======== Information given ========

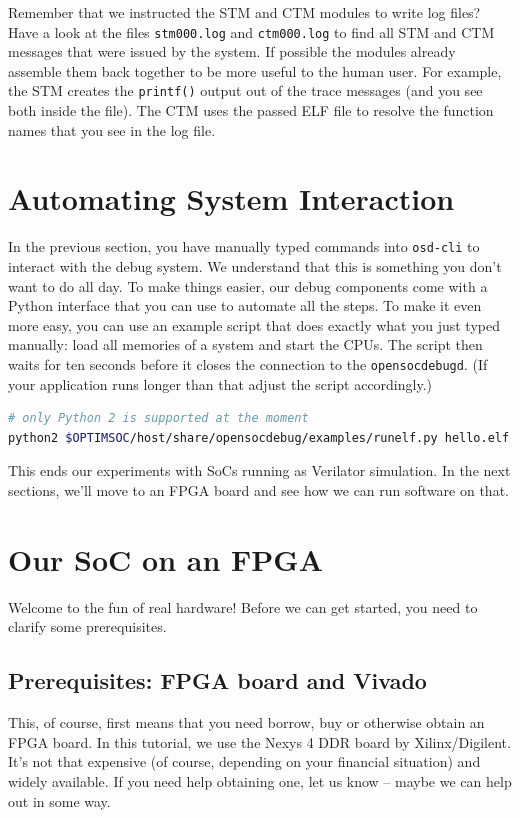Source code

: Remember that we instructed the STM and CTM modules to write log files?
Have a look at the files \verb|stm000.log| and \verb|ctm000.log| to find all STM and CTM messages that were issued by the system.
If possible the modules already assemble them back together to be more useful to the human user.
For example, the STM creates the \verb|printf()| output out of the trace messages (and you see both inside the file).
The CTM uses the passed ELF file to resolve the function names that you see in the log file.

\section{Automating System Interaction}
In the previous section, you have manually typed commands into \verb|osd-cli| to interact with the debug system.
We understand that this is something you don't want to do all day.
To make things easier, our debug components come with a Python interface that you can use to automate all the steps.
To make it even more easy, you can use an example script that does exactly what you just typed manually: load all memories of a system and start the CPUs.
The script then waits for ten seconds before it closes the connection to the \verb|opensocdebugd|.
(If your application runs longer than that adjust the script accordingly.)

\begin{lstlisting}[language=sh]
# only Python 2 is supported at the moment
python2 $OPTIMSOC/host/share/opensocdebug/examples/runelf.py hello.elf
\end{lstlisting}

This ends our experiments with SoCs running as Verilator simulation.
In the next sections, we'll move to an FPGA board and see how we can run software on that.

\section{Our SoC on an FPGA}
Welcome to the fun of real hardware!
Before we can get started, you need to clarify some prerequisites.

\subsection{Prerequisites: FPGA board and Vivado}
This, of course, first means that you need borrow, buy or otherwise obtain an FPGA board.
In this tutorial, we use the Nexys 4 DDR board by Xilinx/Digilent.
It's not that expensive (of course, depending on your financial situation) and widely available.
If you need help obtaining one, let us know -- maybe we can help out in some way.

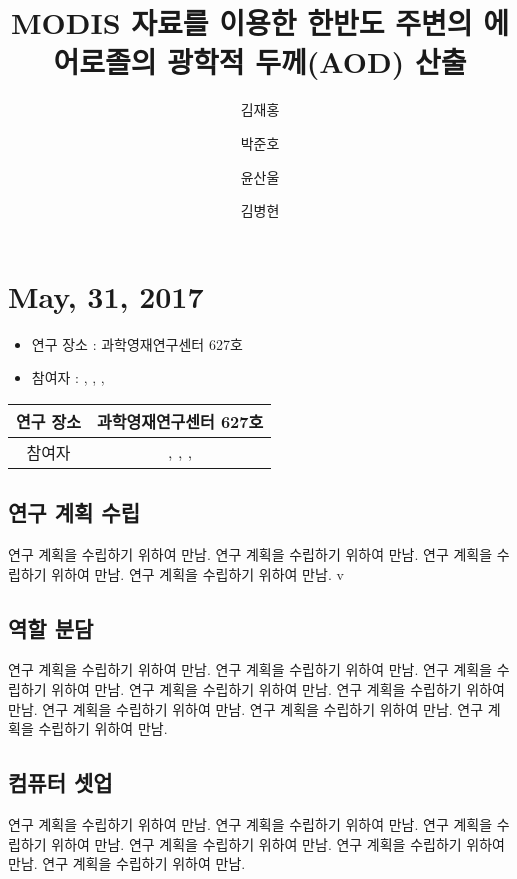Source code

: \documentclass{research-note-v1.0}
\title{MODIS 자료를 이용한 한반도 주변의 에어로졸의 광학적 두께(AOD) 산출} %
\author[1] {김재홍} %
\author[2] {박준호} %
\author[3] {윤산울} %
\author[4] {김병현} %
\begin{document}
		
\section*{May, 31, 2017}

\begin{itemize}
	\item{연구 장소 : 과학영재연구센터 627호}
	\item{참여자 : {\@firstAuthor}, \@secondAuthor, \@thirdAuthor, \@fourthAuthor}
\end{itemize}

	\begin{table}[h]
		\label{table01}
		\begin{tabular}{|c|c|} 
			\hline
			연구 장소   &   과학영재연구센터 627호 \\ 
			\hline
			참여자   &   {\@firstAuthor}, \@secondAuthor, \@thirdAuthor, \@fourthAuthor  \\
			\hline
		\end{tabular}
	\end{table}

	\subsection*{연구 계획 수립}
							연구 계획을 수립하기 위하여 만남.
							연구 계획을 수립하기 위하여 만남.
								연구 계획을 수립하기 위하여 만남.
									연구 계획을 수립하기 위하여 만남.
									v
	
    \subsection*{역할 분담}
			연구 계획을 수립하기 위하여 만남.
				연구 계획을 수립하기 위하여 만남.
					연구 계획을 수립하기 위하여 만남.
						연구 계획을 수립하기 위하여 만남.
							연구 계획을 수립하기 위하여 만남.
								연구 계획을 수립하기 위하여 만남.
									연구 계획을 수립하기 위하여 만남.
										연구 계획을 수립하기 위하여 만남.
	\subsection*{컴퓨터 셋업}
		연구 계획을 수립하기 위하여 만남.
			연구 계획을 수립하기 위하여 만남.
				연구 계획을 수립하기 위하여 만남.
					연구 계획을 수립하기 위하여 만남.
						연구 계획을 수립하기 위하여 만남.
							연구 계획을 수립하기 위하여 만남.
\end{document}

========

What the exercise asks:
Omitting all pictures, reproduce the records above in their entirety.

Expected answer:
Source code

: Remember that we instructed the STM and CTM modules to write log files?
Have a look at the files \verb|stm000.log| and \verb|ctm000.log| to find all STM and CTM messages that were issued by the system.
If possible the modules already assemble them back together to be more useful to the human user.
For example, the STM creates the \verb|printf()| output out of the trace messages (and you see both inside the file).
The CTM uses the passed ELF file to resolve the function names that you see in the log file.

\section{Automating System Interaction}
In the previous section, you have manually typed commands into \verb|osd-cli| to interact with the debug system.
We understand that this is something you don't want to do all day.
To make things easier, our debug components come with a Python interface that you can use to automate all the steps.
To make it even more easy, you can use an example script that does exactly what you just typed manually: load all memories of a system and start the CPUs.
The script then waits for ten seconds before it closes the connection to the \verb|opensocdebugd|.
(If your application runs longer than that adjust the script accordingly.)

\begin{lstlisting}[language=sh]
# only Python 2 is supported at the moment
python2 $OPTIMSOC/host/share/opensocdebug/examples/runelf.py hello.elf
\end{lstlisting}

This ends our experiments with SoCs running as Verilator simulation.
In the next sections, we'll move to an FPGA board and see how we can run software on that.

\section{Our SoC on an FPGA}
Welcome to the fun of real hardware!
Before we can get started, you need to clarify some prerequisites.

\subsection{Prerequisites: FPGA board and Vivado}
This, of course, first means that you need borrow, buy or otherwise obtain an FPGA board.
In this tutorial, we use the Nexys 4 DDR board by Xilinx/Digilent.
It's not that expensive (of course, depending on your financial situation) and widely available.
If you need help obtaining one, let us know -- maybe we can help out in some way.

Source code

: \documentclass{research-note-v1.0}
\title{MODIS 자료를 이용한 한반도 주변의 에어로졸의 광학적 두께(AOD) 산출} %
\author[1] {김재홍} %
\author[2] {박준호} %
\author[3] {윤산울} %
\author[4] {김병현} %
\begin{document}
		
\section*{May, 31, 2017}

\begin{itemize}
	\item{연구 장소 : 과학영재연구센터 627호}
	\item{참여자 : {\@firstAuthor}, \@secondAuthor, \@thirdAuthor, \@fourthAuthor}
\end{itemize}

	\begin{table}[h]
		\label{table01}
		\begin{tabular}{|c|c|} 
			\hline
			연구 장소   &   과학영재연구센터 627호 \\ 
			\hline
			참여자   &   {\@firstAuthor}, \@secondAuthor, \@thirdAuthor, \@fourthAuthor  \\
			\hline
		\end{tabular}
	\end{table}

	\subsection*{연구 계획 수립}
							연구 계획을 수립하기 위하여 만남.
							연구 계획을 수립하기 위하여 만남.
								연구 계획을 수립하기 위하여 만남.
									연구 계획을 수립하기 위하여 만남.
									v
	
    \subsection*{역할 분담}
			연구 계획을 수립하기 위하여 만남.
				연구 계획을 수립하기 위하여 만남.
					연구 계획을 수립하기 위하여 만남.
						연구 계획을 수립하기 위하여 만남.
							연구 계획을 수립하기 위하여 만남.
								연구 계획을 수립하기 위하여 만남.
									연구 계획을 수립하기 위하여 만남.
										연구 계획을 수립하기 위하여 만남.
	\subsection*{컴퓨터 셋업}
		연구 계획을 수립하기 위하여 만남.
			연구 계획을 수립하기 위하여 만남.
				연구 계획을 수립하기 위하여 만남.
					연구 계획을 수립하기 위하여 만남.
						연구 계획을 수립하기 위하여 만남.
							연구 계획을 수립하기 위하여 만남.
\end{document}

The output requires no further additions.